The revelation of NEC's storage strategy, reported by Japan's Nihon Keizai Shimbun business daily, is the second blow to the DVD-RAM effort this week. Sony, Hewlett-Packard, and Phillips Electronics have effectively abandoned the DVD-RAM effort in announcing that they would head a coalition aimed at creating a competing storage technology. (See related story)
DVD-RAM technology is supposed to allow users to record, erase, and re-record on the same piece of media. Current DVD products only allow users to play back information. Both DVD-RAM and the Sony technology will eventually be promoted as the basis for hard drives and disks in computers. Presumably, the NEC technology will be used the same way.

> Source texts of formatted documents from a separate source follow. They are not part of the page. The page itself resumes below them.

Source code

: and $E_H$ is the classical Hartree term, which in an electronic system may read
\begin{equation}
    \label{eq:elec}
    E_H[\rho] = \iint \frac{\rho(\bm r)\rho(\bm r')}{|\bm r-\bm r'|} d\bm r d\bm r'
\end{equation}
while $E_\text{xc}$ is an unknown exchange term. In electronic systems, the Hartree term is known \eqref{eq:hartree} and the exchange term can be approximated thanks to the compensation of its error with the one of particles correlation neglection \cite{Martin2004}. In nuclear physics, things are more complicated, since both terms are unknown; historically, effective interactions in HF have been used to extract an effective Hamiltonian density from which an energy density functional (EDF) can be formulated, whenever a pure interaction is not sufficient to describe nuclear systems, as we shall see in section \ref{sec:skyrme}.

The 5.2GB disk capacity of NEC's proposed system will hold the equivalent of two hours of full-motion video, according to the Nihon Keizai Shimbun. The NEC system will reportedly be based on magneto-optical technology.
That capacity exceeds both the proposed capacity of DVD-RAM technology and the as-yet unnamed Sony technology. DVD-RAM discs are expected to have a capacity of 2.6GB, while the Sony technology will have a capacity of 3GB, Sony spokesman Rick Clancy said.

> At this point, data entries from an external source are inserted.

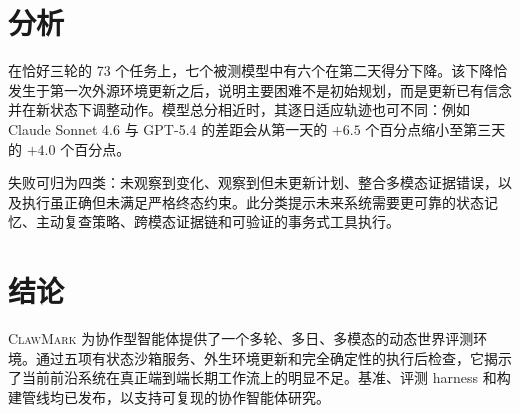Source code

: \documentclass[10pt,twocolumn]{article}
\newcommand{\bench}{\textsc{ClawMark}\xspace}
\begin{document}
\section{分析}
在恰好三轮的 73 个任务上，七个被测模型中有六个在第二天得分下降。该下降恰发生于第一次外源环境更新之后，说明主要困难不是初始规划，而是更新已有信念并在新状态下调整动作。模型总分相近时，其逐日适应轨迹也可不同：例如 Claude Sonnet 4.6 与 GPT-5.4 的差距会从第一天的 $+6.5$ 个百分点缩小至第三天的 $+4.0$ 个百分点。

失败可归为四类：未观察到变化、观察到但未更新计划、整合多模态证据错误，以及执行虽正确但未满足严格终态约束。此分类提示未来系统需要更可靠的状态记忆、主动复查策略、跨模态证据链和可验证的事务式工具执行。

\section{结论}
\bench 为协作型智能体提供了一个多轮、多日、多模态的动态世界评测环境。通过五项有状态沙箱服务、外生环境更新和完全确定性的执行后检查，它揭示了当前前沿系统在真正端到端长期工作流上的明显不足。基准、评测 harness 和构建管线均已发布，以支持可复现的协作智能体研究。
\end{document}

Industry observers earlier said that the Sony effort worried them because a new format would delay the introduction of recordable DVD drives.
"When the DVD-RAM specification was finalized by the DVD Forum in April, there was some speculation that Philips and Sony were disgruntled because they favored a different method for reading data. I wouldn't be surprised if they think that their technology is as good [as the approved technology] and that they can make more money using their technology," said Tom O'Reilly, editor and senior analyst for the DVD Report, an industry trade publication.
"Two formats that are incompatible isn't good news for the industry in general. It will cause more problems for the users, [who have] another choice to make, another source of confusion. It's not helping the DVD cause," O'Reilly said.